Au sein de la classe sociopolitique allemande ne deuxième coup d’Etat a sonné comme une alerte pour l’Allemagne. Ils sont nombreux les acteurs politiques qui réclamaient depuis le départ immédiat des quelque  1 100 soldats de la Bundeswehr qui prennent part aux efforts de la Mission des Nations unies au Mali (MINUSMA). Déjà en septembre dernier, la ministre des Affaires étrangères allemande, Annalena Baerbock, avait menacé de retirer ses soldats du pays si la junte militaire au pouvoir au Mali n’apportait pas des garanties à la  sécurité des troupes allemandes.

L’influence de plus en plus manifeste de la Russie aussi bien au Mali qu’au Burkina Faso, a commencé à susciter beaucoup d’interrogations en Allemagne quant à la coopération militaire d’abord avec ces pays. Le débat a même largement débordé les sphères politiques pour préoccuper la société civile.

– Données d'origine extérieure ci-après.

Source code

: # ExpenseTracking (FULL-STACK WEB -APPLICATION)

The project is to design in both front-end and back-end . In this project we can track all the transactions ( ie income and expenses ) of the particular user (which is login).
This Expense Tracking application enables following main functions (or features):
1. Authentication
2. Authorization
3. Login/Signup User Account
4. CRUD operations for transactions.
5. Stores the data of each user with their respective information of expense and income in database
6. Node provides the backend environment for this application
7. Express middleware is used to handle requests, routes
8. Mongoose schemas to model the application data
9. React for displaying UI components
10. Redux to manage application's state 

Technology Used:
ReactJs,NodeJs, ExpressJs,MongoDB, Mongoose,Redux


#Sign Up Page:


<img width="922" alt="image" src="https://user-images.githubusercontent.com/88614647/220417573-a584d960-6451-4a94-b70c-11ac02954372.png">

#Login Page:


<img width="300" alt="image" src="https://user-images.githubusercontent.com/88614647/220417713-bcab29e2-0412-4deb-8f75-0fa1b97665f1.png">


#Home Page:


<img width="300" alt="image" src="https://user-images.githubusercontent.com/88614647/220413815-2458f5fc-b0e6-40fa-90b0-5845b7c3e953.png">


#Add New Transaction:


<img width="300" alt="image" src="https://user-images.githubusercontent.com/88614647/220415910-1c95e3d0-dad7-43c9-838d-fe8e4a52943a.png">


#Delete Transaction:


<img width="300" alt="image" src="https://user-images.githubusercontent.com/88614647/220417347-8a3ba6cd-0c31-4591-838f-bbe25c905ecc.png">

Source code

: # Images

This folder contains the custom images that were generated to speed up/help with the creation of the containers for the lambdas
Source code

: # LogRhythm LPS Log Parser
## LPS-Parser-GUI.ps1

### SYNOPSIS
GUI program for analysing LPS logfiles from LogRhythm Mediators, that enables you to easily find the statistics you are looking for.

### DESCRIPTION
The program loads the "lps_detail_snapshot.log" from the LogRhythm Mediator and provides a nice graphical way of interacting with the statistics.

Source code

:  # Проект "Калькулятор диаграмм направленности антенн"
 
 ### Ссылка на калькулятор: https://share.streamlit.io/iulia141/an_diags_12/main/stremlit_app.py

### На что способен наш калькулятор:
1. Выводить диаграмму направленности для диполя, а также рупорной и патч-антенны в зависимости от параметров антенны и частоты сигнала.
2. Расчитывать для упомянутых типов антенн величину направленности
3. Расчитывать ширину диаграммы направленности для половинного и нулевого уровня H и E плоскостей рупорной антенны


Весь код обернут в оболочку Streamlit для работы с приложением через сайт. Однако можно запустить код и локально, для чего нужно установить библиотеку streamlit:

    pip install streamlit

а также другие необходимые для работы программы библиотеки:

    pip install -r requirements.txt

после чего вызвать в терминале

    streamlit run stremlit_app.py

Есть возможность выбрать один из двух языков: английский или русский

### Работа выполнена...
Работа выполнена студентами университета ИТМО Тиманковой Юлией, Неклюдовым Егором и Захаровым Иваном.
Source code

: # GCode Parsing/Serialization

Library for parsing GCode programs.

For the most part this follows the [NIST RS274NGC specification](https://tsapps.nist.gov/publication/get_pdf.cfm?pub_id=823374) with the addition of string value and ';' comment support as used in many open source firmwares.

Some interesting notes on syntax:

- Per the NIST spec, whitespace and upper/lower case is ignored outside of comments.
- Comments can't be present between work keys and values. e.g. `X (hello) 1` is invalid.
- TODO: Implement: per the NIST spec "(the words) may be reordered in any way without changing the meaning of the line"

En attendant, la question de partir ne se pose plus. Même si l’on a conscience que c’est ce que recherche la Russie de Vladimir Poutine pour avoir le champ libre d’étendre ses ambitions. Agnieszka Brugger, la vice-présidente du groupe parlementaire écologiste au Bundestag avait eu un avis plus constructif à ce sujet : « Nous observons comment des États comme la Chine, mais aussi et surtout la Russie, tentent depuis quelques années d’étendre leur influence dans toute l’Afrique, notamment dans la région du Sahel (…) Ce faisant, ils ne considèrent certainement pas en premier lieu les préoccupations de la population civile et ses besoins, mais sont très clairement en train d’étendre leur influence géopolitique dans la région ». Elle a ainsi mis l’accent sur le fait qu’il faut savoir raison garder et ne pas prêter le flanc aux Russes. Mais cela n’avait pas été du tout l’avis de la députée allemande Sevim Dagdelen du parti d’extrême gauche Die Linke, par ailleurs porte-parole pour les relations internationales et le désarmement de son groupe parlementaire, qui a notamment réclamé sans ambages de réviser l’engagement de la Bundeswehr au Sahel. « L’intervention de l’armée allemande devient de plus en plus un désastre total. Ni la chaîne de sauvetage ni une protection aérienne suffisante ne sont assurées. Les conditions du mandat ne sont donc plus remplies », avait-elle déclaré à la Deutsche Welle. Et d’enfoncer le clou : « Le retrait doit désormais être organisé rapidement si l’on ne veut pas vivre une débâcle similaire à celle de l’Afghanistan »

Après de houleux débats, c’est désormais acté. La Bundeswehr se retirera du Mali. Ce n’est plus qu’une question de temps. Et le Bundestag (Parlement allemand) a décidé que cela ne soit pas dans l’urgence. Le retrait de l’Armée allemande du Mali commencera à partir de l’été 2023 au printemps 2024. Elle pourrait se poursuivre jusqu’à l’éventuelle tenue d’une élection présidentielle au Mali. En mai 2023, le Bundestag se chargera de prolonger le mandat de son Armée pour la dernière fois.